-- Available data follows --

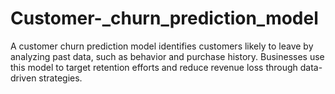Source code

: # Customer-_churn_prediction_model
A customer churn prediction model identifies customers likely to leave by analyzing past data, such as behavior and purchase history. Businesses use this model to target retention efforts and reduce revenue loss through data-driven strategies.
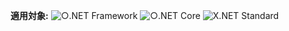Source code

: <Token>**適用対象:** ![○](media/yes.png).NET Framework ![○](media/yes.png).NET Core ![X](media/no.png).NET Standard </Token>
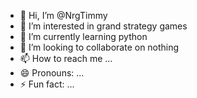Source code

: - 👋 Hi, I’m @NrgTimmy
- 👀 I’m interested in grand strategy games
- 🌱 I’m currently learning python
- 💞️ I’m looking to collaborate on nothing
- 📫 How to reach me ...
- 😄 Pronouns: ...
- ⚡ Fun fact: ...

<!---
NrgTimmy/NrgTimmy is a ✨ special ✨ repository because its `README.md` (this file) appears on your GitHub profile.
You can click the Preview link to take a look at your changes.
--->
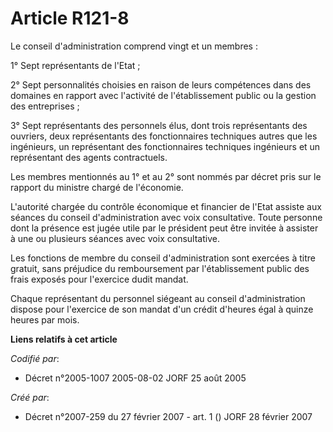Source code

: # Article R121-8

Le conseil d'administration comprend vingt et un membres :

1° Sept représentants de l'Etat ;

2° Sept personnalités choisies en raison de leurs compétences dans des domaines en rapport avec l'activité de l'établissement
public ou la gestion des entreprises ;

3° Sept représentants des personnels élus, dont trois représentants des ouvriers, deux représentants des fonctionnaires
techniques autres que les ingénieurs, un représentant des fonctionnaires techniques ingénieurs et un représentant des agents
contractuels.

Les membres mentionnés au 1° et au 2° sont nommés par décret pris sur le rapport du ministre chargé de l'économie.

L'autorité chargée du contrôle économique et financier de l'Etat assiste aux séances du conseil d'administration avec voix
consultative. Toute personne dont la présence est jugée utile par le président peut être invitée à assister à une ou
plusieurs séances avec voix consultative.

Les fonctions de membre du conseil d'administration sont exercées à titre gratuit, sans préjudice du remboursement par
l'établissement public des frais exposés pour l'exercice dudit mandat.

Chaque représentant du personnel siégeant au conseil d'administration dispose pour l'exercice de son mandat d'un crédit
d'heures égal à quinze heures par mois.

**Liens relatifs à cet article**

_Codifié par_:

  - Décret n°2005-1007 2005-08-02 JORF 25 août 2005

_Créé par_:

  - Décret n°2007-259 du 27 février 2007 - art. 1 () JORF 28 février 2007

-- Available data concluded --
-- Available data follows --

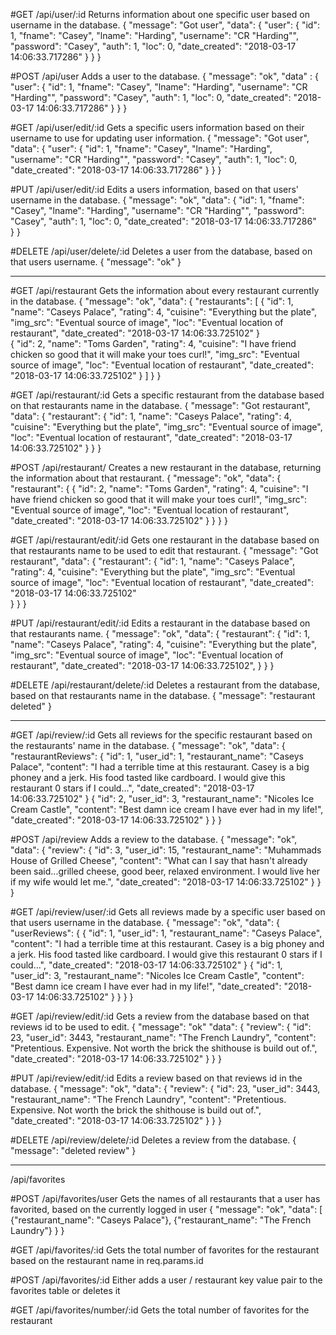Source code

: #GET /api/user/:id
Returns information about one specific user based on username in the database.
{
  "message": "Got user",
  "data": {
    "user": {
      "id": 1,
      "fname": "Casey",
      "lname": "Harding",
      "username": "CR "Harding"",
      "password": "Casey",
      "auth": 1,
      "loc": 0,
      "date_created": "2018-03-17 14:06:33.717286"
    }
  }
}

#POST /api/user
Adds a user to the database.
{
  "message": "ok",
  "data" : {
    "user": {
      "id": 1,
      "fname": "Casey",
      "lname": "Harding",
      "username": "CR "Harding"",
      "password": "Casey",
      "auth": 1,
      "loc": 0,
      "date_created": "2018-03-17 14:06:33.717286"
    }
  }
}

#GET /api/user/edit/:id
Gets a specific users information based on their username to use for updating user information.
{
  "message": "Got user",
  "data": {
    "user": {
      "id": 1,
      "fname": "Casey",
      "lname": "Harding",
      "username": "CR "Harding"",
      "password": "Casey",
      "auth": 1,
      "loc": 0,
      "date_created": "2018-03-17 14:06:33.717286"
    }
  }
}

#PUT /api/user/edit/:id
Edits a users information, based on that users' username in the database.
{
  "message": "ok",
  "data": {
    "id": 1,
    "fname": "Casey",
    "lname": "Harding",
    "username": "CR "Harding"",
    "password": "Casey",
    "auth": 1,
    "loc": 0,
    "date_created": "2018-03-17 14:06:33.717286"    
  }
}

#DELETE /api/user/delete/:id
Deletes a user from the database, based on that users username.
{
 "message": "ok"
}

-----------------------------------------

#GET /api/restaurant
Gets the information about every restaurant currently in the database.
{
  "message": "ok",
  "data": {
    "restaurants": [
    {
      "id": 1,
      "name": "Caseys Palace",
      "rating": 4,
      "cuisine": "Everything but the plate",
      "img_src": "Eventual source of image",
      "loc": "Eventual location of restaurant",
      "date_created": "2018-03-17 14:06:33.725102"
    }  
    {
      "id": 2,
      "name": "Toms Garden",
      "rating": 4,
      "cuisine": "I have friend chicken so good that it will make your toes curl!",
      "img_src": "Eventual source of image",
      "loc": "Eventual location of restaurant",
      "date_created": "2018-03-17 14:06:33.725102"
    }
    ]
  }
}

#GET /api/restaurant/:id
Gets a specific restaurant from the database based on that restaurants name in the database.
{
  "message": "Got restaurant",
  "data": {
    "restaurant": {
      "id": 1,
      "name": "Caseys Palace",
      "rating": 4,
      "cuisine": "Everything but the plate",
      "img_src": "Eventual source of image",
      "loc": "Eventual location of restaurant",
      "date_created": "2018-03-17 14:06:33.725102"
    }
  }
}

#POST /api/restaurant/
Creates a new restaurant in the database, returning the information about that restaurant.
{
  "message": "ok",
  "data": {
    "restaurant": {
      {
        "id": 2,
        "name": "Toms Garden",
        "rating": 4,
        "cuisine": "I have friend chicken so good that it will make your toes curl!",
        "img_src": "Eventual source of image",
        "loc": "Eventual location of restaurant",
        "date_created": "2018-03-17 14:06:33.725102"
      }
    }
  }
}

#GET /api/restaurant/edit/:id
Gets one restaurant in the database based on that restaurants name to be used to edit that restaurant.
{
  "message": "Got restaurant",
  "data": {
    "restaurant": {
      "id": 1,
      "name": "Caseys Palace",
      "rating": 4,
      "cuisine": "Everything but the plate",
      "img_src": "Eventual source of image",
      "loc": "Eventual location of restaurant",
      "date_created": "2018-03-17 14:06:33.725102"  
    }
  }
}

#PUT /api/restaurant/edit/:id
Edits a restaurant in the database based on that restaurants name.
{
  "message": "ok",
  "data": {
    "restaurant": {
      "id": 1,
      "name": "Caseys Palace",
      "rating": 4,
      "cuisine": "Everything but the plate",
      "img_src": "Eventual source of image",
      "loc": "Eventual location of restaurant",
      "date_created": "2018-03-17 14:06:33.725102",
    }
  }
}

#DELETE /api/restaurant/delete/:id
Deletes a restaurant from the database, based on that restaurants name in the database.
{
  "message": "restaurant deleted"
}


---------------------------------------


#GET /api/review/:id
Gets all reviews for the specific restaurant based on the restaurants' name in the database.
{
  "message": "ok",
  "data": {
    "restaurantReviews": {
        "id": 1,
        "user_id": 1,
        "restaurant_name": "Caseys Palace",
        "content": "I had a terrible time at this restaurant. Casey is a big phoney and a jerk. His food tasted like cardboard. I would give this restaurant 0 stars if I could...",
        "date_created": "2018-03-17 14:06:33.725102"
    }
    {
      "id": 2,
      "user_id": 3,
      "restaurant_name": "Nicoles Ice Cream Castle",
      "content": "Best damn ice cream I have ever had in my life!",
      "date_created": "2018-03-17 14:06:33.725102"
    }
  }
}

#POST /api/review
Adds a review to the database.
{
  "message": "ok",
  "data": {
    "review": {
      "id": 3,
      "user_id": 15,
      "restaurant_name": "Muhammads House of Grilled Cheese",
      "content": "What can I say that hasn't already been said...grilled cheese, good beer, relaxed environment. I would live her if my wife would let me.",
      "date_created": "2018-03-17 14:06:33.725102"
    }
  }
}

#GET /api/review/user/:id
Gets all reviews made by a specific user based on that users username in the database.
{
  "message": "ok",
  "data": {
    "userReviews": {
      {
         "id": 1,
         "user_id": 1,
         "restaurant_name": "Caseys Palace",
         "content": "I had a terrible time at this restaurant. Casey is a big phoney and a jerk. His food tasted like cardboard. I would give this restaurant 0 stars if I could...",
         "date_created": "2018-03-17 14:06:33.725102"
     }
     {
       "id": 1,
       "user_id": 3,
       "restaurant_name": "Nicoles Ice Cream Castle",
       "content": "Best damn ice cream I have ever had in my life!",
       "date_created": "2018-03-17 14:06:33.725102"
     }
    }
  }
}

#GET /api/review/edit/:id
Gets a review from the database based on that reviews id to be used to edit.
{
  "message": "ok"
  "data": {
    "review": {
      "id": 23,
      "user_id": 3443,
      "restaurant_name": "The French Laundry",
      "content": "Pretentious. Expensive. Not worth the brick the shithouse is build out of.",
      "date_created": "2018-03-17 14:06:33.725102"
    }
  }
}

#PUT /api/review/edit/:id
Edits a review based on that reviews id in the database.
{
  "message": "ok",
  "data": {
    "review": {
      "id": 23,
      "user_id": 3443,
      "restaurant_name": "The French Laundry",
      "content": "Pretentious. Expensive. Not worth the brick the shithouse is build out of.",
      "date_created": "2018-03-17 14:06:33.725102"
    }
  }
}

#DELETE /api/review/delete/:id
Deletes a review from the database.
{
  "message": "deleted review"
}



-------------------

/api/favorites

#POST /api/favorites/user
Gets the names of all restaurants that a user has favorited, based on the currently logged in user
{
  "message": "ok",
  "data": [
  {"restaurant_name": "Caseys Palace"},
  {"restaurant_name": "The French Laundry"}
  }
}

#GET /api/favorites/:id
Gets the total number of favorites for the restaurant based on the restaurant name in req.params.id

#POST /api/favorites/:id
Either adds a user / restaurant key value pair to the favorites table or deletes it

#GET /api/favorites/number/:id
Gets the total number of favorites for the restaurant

-- Available data concluded --
-- Available data follows --

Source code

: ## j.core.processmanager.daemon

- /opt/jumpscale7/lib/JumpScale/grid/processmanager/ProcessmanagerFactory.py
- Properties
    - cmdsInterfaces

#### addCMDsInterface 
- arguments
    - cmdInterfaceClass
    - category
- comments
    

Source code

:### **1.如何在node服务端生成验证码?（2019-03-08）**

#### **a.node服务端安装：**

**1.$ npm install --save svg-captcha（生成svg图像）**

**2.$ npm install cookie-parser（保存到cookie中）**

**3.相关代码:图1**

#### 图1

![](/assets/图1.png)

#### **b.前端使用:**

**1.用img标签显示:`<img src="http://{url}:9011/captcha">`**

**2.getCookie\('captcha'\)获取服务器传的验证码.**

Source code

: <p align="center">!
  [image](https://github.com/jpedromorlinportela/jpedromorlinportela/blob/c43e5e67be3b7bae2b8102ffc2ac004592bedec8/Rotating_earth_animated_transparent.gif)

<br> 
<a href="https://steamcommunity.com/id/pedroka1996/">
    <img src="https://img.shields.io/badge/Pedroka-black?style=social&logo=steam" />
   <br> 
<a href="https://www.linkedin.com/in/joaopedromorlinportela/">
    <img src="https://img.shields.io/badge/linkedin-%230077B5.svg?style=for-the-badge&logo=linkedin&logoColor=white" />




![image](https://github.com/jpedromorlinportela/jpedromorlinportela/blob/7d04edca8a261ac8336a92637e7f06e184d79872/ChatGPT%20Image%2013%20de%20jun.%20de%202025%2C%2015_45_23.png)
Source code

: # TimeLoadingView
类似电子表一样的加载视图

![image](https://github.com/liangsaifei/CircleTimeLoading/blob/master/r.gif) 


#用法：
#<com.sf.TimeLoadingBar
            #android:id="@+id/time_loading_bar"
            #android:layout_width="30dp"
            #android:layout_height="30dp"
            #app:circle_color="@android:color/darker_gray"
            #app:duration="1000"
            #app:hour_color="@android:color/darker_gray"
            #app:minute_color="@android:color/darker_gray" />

-- Available data concluded --

- _Exercise objective_
In the listing, find every line with the word "username" and return it.

- _Solution_
Returns information about one specific user based on username in the database.
      "username": "CR "Harding"",
      "username": "CR "Harding"",
Gets a specific users information based on their username to use for updating user information.
      "username": "CR "Harding"",
Edits a users information, based on that users' username in the database.
    "username": "CR "Harding"",
Deletes a user from the database, based on that users username.
Gets all reviews made by a specific user based on that users username in the database.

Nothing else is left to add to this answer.